Source texts of formatted documents:
________________

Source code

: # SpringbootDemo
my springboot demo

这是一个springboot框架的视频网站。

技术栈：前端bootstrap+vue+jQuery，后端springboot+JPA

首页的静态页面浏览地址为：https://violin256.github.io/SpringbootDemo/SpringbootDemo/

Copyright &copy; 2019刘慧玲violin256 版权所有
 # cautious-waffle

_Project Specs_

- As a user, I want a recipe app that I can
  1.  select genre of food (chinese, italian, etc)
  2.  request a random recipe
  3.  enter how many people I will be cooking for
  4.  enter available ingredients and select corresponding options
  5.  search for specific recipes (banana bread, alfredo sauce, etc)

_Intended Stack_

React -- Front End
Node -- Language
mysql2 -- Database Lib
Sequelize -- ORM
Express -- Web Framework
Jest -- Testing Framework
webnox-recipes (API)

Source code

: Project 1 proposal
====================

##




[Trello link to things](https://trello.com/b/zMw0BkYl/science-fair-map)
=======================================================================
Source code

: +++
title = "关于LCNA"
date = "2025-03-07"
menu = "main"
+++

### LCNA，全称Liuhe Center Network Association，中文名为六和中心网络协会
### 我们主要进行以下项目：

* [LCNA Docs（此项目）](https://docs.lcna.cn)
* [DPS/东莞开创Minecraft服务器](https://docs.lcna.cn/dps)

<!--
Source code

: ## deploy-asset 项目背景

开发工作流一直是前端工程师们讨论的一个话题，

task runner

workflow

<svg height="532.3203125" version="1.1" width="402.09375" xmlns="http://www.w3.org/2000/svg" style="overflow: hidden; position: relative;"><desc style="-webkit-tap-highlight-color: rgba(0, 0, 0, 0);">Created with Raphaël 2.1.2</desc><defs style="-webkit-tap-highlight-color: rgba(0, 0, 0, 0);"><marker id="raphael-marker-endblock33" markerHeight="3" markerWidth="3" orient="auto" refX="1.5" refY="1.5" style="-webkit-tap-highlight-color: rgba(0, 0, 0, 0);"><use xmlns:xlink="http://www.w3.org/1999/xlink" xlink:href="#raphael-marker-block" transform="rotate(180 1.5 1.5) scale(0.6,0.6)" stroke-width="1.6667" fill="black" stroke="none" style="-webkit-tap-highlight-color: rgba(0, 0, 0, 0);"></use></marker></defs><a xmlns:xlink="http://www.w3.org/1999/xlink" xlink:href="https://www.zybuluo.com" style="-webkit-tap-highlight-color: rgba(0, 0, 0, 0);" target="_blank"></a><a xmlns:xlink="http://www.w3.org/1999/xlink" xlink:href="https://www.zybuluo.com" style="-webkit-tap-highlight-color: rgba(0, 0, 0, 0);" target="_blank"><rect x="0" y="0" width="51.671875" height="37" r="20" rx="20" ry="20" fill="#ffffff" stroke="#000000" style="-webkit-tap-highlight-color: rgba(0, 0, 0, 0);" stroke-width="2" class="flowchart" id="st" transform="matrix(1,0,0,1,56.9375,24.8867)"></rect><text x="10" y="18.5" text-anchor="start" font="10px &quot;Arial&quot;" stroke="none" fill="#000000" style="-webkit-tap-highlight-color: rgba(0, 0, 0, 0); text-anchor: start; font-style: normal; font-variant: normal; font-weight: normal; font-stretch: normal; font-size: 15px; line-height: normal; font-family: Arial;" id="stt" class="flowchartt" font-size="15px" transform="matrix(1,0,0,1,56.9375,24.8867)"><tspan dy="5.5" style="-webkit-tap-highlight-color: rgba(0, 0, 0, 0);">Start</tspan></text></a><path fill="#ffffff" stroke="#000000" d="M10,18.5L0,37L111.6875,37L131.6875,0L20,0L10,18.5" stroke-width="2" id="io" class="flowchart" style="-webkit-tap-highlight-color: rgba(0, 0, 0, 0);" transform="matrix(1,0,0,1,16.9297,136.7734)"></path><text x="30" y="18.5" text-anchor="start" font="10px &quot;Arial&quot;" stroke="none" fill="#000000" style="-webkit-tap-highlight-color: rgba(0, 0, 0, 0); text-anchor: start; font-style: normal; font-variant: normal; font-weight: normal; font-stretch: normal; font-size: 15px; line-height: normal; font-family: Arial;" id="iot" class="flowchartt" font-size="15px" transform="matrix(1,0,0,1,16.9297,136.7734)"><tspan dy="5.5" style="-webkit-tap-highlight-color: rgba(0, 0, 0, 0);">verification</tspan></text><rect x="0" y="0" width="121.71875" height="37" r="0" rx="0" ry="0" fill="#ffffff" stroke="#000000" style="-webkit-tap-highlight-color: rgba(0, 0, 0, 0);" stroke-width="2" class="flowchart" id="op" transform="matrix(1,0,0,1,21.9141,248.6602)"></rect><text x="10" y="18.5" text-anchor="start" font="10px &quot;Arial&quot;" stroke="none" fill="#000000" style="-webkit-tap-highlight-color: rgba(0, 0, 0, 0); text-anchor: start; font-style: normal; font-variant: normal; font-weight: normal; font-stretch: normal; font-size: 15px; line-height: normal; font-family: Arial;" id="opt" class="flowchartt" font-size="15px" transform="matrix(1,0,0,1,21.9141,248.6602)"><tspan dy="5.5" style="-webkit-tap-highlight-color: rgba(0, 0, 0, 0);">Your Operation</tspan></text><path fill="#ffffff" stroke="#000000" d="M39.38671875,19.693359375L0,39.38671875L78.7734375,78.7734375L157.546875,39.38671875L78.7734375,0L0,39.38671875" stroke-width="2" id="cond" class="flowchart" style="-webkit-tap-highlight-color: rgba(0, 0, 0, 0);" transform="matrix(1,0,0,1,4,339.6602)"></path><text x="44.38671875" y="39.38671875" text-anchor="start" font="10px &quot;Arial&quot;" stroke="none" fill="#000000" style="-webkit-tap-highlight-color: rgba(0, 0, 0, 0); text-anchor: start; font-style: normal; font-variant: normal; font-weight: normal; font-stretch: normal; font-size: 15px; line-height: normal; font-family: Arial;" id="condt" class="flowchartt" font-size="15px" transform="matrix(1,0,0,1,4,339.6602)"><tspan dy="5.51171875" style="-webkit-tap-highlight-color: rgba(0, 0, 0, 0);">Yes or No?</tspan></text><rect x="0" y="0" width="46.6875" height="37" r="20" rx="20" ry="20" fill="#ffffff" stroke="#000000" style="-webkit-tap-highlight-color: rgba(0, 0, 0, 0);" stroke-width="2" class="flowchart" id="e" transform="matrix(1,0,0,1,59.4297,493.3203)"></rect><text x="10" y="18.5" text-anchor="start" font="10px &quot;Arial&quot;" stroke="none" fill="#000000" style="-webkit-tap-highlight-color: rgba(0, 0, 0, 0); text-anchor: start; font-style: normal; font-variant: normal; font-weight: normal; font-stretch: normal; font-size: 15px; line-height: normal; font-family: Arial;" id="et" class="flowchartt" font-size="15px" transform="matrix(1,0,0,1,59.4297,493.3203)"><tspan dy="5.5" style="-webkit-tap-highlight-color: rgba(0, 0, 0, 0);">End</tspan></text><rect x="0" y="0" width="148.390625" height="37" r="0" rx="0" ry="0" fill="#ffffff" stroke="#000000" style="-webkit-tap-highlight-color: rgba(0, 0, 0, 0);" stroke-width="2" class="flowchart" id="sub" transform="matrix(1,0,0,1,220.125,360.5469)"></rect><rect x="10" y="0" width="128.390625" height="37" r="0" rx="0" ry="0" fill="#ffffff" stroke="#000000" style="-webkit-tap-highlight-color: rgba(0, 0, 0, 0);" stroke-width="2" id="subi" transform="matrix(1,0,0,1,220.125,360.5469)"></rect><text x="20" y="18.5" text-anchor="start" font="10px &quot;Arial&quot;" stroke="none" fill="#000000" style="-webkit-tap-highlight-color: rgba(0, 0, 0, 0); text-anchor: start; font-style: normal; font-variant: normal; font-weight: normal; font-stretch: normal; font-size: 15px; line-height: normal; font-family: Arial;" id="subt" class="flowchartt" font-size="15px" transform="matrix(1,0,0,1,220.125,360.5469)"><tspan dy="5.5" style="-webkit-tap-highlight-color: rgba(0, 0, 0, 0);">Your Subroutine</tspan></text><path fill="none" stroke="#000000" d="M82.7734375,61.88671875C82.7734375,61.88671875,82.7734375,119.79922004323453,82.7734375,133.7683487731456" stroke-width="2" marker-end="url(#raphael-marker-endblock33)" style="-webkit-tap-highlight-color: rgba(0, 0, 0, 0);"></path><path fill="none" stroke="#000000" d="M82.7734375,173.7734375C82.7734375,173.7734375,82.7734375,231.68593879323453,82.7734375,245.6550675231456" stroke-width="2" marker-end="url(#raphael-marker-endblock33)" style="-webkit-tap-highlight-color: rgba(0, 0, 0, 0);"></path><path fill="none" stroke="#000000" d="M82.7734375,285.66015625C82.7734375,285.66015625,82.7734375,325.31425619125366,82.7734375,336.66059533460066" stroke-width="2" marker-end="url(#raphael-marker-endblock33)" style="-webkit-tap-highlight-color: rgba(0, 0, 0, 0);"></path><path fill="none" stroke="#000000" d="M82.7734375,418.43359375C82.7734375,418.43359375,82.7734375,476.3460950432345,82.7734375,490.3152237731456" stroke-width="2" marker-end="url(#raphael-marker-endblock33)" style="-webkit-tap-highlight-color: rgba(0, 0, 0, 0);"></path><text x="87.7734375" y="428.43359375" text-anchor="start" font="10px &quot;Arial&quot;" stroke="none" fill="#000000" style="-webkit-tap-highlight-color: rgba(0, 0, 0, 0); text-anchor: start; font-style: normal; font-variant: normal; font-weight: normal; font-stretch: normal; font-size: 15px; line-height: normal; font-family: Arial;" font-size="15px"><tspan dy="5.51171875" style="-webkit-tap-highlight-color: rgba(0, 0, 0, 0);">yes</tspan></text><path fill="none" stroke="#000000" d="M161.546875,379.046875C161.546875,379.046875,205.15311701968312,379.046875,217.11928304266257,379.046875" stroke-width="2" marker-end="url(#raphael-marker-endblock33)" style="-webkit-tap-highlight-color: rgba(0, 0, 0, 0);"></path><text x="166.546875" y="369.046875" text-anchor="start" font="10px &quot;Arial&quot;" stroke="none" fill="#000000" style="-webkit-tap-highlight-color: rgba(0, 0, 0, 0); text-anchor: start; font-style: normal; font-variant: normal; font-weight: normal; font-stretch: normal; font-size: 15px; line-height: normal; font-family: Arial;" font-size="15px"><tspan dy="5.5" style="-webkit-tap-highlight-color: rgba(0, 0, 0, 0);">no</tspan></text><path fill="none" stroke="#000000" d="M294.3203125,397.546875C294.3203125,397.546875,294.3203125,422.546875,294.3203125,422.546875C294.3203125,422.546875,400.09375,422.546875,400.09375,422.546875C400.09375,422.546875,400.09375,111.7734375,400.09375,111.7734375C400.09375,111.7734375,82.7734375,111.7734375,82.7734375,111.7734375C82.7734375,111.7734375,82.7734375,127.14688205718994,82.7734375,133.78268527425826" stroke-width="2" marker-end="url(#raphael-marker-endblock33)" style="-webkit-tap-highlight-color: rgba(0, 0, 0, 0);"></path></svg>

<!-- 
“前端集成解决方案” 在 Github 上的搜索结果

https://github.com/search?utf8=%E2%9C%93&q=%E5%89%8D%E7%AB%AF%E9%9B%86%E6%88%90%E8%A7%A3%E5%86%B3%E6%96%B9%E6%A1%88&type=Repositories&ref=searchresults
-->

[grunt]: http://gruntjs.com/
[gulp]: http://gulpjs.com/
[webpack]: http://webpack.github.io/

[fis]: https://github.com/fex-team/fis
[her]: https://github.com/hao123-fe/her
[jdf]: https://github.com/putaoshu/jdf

________________

### [Action item]
In the lines above, find the word "search" and copy each line that contains it.

### [Exercise solution]
  5.  search for specific recipes (banana bread, alfredo sauce, etc)
https://github.com/search?utf8=%E2%9C%93&q=%E5%89%8D%E7%AB%AF%E9%9B%86%E6%88%90%E8%A7%A3%E5%86%B3%E6%96%B9%E6%A1%88&type=Repositories&ref=searchresults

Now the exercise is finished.